Consider what happens as AI agents begin buying media autonomously, a shift the major platforms are already building toward. If machines are allocating budgets in real time, the demand for an independent, auditable measurement of whether those allocations actually drove sales becomes non-negotiable. A human still has to answer to the board for the spend, and no executive will sign off on an agent moving millions without a neutral scorecard. Uncover, or a company like it, becomes the accountability layer underneath automated marketing, which is a far larger prize than the reporting tool it looks like today.
What to Watch Next
In the next 30 to 90 days, watch whether Uncover converts its Latin American relationships with Unilever and Reckitt into US or global contracts. A multinational extending an existing vendor from one region to its worldwide measurement stack is the single strongest signal of product-market fit in enterprise software, and it would validate the entire expansion thesis behind this round far more than any new logo would.
Over the next 180 days, the question is how Uncover differentiates from free Meridian as the platform matures. If Google's open-source tool gets good enough that mid-market advertisers run it themselves, Uncover has to prove its premium layer, the validation, the cross-channel intelligence, the strategist on call, is worth paying for. Watch its pricing and packaging: a move upmarket toward the largest global advertisers would confirm it understands where defensible value sits, while chasing mid-market volume would suggest margin pressure.
The bear case, however, deserves a clear hearing. Critics argue that marketing mix modeling is fundamentally correlational, not causal, and that it struggles badly in B2B, in long sales cycles, and for brands with sparse or volatile spend. The risk is that as every vendor and both major platforms converge on the same Bayesian methods, MMM commoditizes into a feature rather than a category, and independent specialists get squeezed between free platform tools below and the entrenched Analytic Partners and Nielsen relationships above. Profitability buys Uncover time to answer that, but it does not settle it.
The cookie did not just break tracking, it broke the platforms' right to grade their own homework, and that is the business Uncover is really in.
Key Takeaways
- $16M Series A (about 80 million reais) led by Cloud9 Capital, with ABSeed Ventures and Endeavor participating.
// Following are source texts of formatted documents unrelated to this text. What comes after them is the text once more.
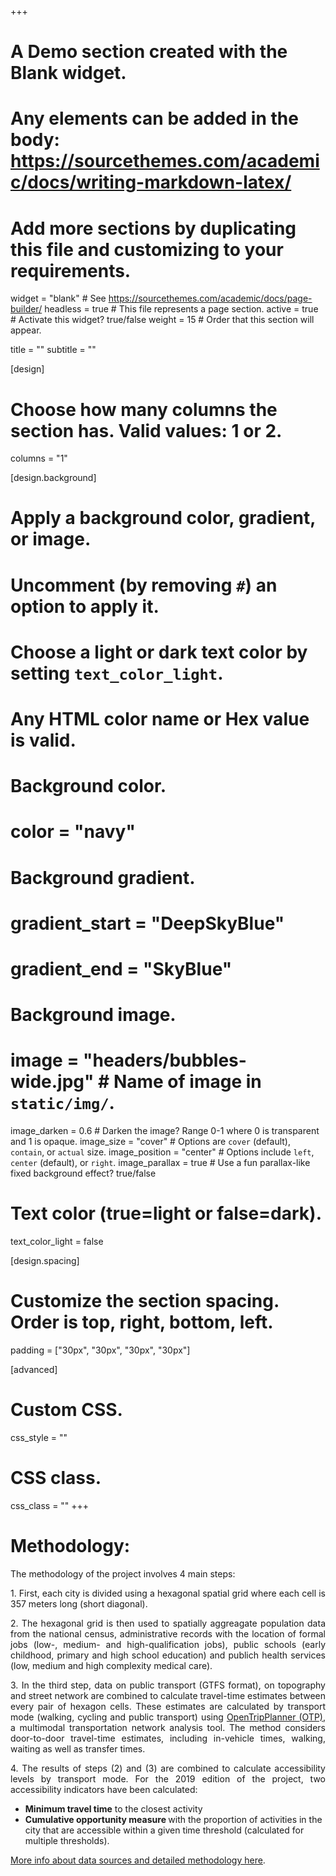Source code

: +++
# A Demo section created with the Blank widget.
# Any elements can be added in the body: https://sourcethemes.com/academic/docs/writing-markdown-latex/
# Add more sections by duplicating this file and customizing to your requirements.

widget = "blank"  # See https://sourcethemes.com/academic/docs/page-builder/
headless = true  # This file represents a page section.
active = true  # Activate this widget? true/false
weight = 15  # Order that this section will appear.

title = ""
subtitle = ""

[design]
  # Choose how many columns the section has. Valid values: 1 or 2.
  columns = "1"

[design.background]
  # Apply a background color, gradient, or image.
  #   Uncomment (by removing `#`) an option to apply it.
  #   Choose a light or dark text color by setting `text_color_light`.
  #   Any HTML color name or Hex value is valid.

  # Background color.
  # color = "navy"
  
  # Background gradient.
  # gradient_start = "DeepSkyBlue"
  # gradient_end = "SkyBlue"
  
  # Background image.
  # image = "headers/bubbles-wide.jpg"  # Name of image in `static/img/`.
  image_darken = 0.6  # Darken the image? Range 0-1 where 0 is transparent and 1 is opaque.
  image_size = "cover"  #  Options are `cover` (default), `contain`, or `actual` size.
  image_position = "center"  # Options include `left`, `center` (default), or `right`.
  image_parallax = true  # Use a fun parallax-like fixed background effect? true/false

  # Text color (true=light or false=dark).
  text_color_light = false

[design.spacing]
  # Customize the section spacing. Order is top, right, bottom, left.
  padding = ["30px", "30px", "30px", "30px"]

[advanced]
 # Custom CSS. 
 css_style = ""
 
 # CSS class.
 css_class = ""
+++

# Methodology:

The methodology of the project involves 4 main  steps:

<p align="justify">
 1. First, each city is divided using a hexagonal spatial grid where each cell is 357 meters long (short diagonal). </p>

<p align="justify"> 
 2. The hexagonal grid is then used to spatially aggreagate population data from the national census, administrative records with the location of formal jobs (low-, medium- and high-qualification jobs), public schools (early childhood, primary and high school education) and publich health services (low, medium and high complexity medical care). </p>

<p align="justify"> 
 3. In the third step, data on public transport (GTFS format), on topography and street network are combined to calculate travel-time estimates between every pair of hexagon cells. These estimates are calculated by transport mode (walking, cycling and public transport) using <a href="https://www.opentripplanner.org/" target="_blank">OpenTripPlanner (OTP)</a>, a multimodal transportation network analysis tool. The method considers door-to-door travel-time estimates, including in-vehicle times, walking, waiting as well as transfer times.</p>

<p align="justify"> 
 4. The results of steps (2) and (3) are combined to calculate accessibility levels by transport mode. For the 2019 edition of the project, two accessibility indicators have been calculated: </p>

 * <strong>Minimum travel time</strong> to the closest activity
 * <strong>Cumulative opportunity measure </strong> with the proportion of activities in the city that are accessible within a given time threshold (calculated for multiple thresholds).

<a href="/acessooportunidades/en/publication/2019_td2535/">More info about data sources and detailed methodology here</a>.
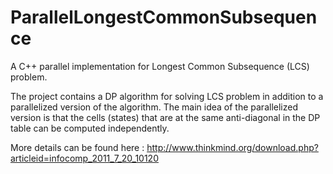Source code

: # ParallelLongestCommonSubsequence
A C++ parallel implementation for Longest Common Subsequence (LCS) problem.

The project contains a DP algorithm for solving LCS problem in addition to a parallelized version of the algorithm.
The main idea of the parallelized version is that the cells (states) that are at the same anti-diagonal in the DP table can be computed independently.

More details can be found here :
http://www.thinkmind.org/download.php?articleid=infocomp_2011_7_20_10120

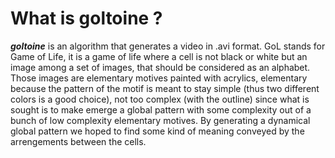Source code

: # What is goltoine ?

***goltoine*** is an algorithm that generates a video in .avi format. GoL stands for Game of Life, it is a game of life where a cell is not black or white but an image among a set of images, that should be considered as an alphabet. Those images are elementary motives painted with acrylics, elementary because the pattern of the motif is meant to stay simple (thus two different colors is a good choice), not too complex (with the outline) since what is sought is to make emerge a global pattern with some complexity out of a bunch of low complexity elementary motives. By generating a dynamical global pattern we hoped to find some kind of meaning conveyed by the arrengements between the cells. 
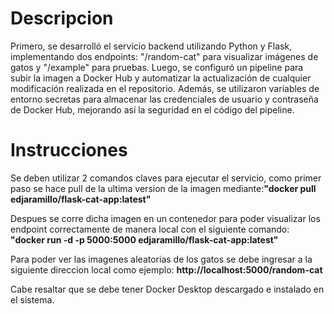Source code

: # Descripcion

Primero, se desarrolló el servicio backend utilizando Python y Flask, implementando dos endpoints: "/random-cat" para visualizar imágenes de gatos y "/example" para pruebas. Luego, se configuró un pipeline para subir la imagen a Docker Hub y automatizar la actualización de cualquier modificación realizada en el repositorio. Además, se utilizaron variables de entorno secretas para almacenar las credenciales de usuario y contraseña de Docker Hub, mejorando así la seguridad en el código del pipeline.

# Instrucciones

Se deben utilizar 2 comandos claves para ejecutar el servicio, como primer paso se hace pull de la ultima version de la imagen mediante:**"docker pull edjaramillo/flask-cat-app:latest"**

 Despues se corre dicha imagen en un contenedor para poder visualizar los endpoint correctamente de manera local con el siguiente comando: **"docker run -d -p 5000:5000 edjaramillo/flask-cat-app:latest"**

Para poder ver las imagenes aleatorias de los gatos se debe ingresar a la siguiente direccion local como ejemplo: **http://localhost:5000/random-cat**

Cabe resaltar que se debe tener Docker Desktop descargado e instalado en el sistema.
- Already profitable, a rarity among 2026 AI-adjacent startups, serving Unilever, Burger King, Reckitt, Vivo, and Bradesco.
- Certified Google Meridian partner, positioning Uncover as the intelligence layer on top of Google's open-source MMM framework.
- MMM is back because it never needed cookies, returning to relevance exactly as Apple ATT and cookie deprecation broke user-level tracking.
- US expansion is the use of funds, following multinational clients from Latin America into the world's largest ad market.
Questions Worth Asking
- If both Google and Meta give away MMM frameworks for free, what exactly are advertisers paying an independent vendor to do?
- Is the real product statistical accuracy, or is it the independence that lets a CMO defend a budget to the board?
- When AI collapses the labor cost of a consulting service, does the value move to trust and distribution, and who captures it?